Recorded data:
»»
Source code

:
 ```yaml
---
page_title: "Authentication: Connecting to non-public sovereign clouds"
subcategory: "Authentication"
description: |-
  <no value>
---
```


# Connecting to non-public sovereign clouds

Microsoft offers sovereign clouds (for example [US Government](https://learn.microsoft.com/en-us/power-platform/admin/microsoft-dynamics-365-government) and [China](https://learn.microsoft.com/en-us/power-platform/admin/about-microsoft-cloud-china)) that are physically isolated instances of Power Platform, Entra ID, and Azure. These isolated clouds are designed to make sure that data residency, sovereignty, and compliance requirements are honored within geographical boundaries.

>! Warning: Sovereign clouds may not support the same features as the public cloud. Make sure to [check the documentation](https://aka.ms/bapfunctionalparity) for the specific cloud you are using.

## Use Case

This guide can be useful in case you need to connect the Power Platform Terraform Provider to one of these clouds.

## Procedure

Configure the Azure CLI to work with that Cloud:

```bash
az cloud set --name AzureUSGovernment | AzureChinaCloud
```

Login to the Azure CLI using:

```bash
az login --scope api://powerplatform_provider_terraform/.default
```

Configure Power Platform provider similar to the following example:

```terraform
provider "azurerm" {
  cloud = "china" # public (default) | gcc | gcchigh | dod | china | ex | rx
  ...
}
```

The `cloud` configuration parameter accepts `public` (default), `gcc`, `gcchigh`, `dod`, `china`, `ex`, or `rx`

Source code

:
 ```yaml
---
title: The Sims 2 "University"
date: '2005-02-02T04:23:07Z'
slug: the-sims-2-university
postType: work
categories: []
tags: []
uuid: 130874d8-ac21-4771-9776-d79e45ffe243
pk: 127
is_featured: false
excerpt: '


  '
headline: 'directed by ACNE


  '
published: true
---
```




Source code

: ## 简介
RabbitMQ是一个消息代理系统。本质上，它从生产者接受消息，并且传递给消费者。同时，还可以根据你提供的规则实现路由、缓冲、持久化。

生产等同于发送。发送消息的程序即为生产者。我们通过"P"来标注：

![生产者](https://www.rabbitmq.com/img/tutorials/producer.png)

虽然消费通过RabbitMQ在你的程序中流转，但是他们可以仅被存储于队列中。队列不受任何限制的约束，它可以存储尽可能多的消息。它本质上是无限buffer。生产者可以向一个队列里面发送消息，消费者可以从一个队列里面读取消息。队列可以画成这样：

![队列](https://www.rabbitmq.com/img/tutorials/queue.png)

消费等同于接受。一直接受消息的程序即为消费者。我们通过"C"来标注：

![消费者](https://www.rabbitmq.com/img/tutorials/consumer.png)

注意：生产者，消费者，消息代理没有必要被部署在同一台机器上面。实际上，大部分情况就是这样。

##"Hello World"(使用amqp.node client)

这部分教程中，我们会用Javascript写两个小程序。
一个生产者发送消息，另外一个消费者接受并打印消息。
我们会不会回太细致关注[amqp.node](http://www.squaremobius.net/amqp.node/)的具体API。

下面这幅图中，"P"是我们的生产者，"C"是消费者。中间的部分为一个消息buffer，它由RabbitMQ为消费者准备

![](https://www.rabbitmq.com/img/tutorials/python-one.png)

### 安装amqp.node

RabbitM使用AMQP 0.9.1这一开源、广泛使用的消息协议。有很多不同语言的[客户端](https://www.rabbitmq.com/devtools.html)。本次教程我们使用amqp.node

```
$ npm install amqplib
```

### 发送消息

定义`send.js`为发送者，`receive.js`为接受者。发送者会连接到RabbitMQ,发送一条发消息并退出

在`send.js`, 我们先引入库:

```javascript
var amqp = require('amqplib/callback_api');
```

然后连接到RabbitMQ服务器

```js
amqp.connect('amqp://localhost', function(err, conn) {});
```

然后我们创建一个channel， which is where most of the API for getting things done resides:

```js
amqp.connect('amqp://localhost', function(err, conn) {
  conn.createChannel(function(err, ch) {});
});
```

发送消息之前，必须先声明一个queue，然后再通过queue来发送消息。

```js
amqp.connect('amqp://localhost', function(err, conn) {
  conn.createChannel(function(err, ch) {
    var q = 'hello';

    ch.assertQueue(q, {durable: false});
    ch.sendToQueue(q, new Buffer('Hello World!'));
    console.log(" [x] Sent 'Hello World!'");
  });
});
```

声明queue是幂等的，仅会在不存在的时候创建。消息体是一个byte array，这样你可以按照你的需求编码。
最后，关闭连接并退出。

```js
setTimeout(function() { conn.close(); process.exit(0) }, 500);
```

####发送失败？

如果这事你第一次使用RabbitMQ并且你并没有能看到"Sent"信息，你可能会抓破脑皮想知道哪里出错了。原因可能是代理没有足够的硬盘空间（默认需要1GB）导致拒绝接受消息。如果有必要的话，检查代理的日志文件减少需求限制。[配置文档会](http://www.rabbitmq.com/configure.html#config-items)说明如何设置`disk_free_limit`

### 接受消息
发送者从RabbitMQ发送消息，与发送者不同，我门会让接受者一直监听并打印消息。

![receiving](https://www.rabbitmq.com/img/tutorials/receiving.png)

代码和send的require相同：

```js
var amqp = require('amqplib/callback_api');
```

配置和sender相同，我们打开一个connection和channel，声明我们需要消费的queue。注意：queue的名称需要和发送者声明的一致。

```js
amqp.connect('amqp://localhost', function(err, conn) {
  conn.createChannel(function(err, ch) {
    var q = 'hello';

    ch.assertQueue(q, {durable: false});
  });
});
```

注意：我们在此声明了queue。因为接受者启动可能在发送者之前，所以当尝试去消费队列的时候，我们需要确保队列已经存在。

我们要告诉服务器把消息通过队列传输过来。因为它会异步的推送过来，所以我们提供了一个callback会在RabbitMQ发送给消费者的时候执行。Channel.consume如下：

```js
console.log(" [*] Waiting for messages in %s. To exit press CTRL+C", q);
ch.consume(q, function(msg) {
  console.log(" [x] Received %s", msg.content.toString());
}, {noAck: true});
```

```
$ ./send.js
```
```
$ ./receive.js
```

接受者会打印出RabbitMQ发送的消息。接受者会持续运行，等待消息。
««
**YOUR INSTRUCTIONS:** Go through the records above and copy every line with the word "tutorials".

**SOLUTION TO THE EXERCISE:**
![生产者](https://www.rabbitmq.com/img/tutorials/producer.png)
![队列](https://www.rabbitmq.com/img/tutorials/queue.png)
![消费者](https://www.rabbitmq.com/img/tutorials/consumer.png)
![](https://www.rabbitmq.com/img/tutorials/python-one.png)
![receiving](https://www.rabbitmq.com/img/tutorials/receiving.png)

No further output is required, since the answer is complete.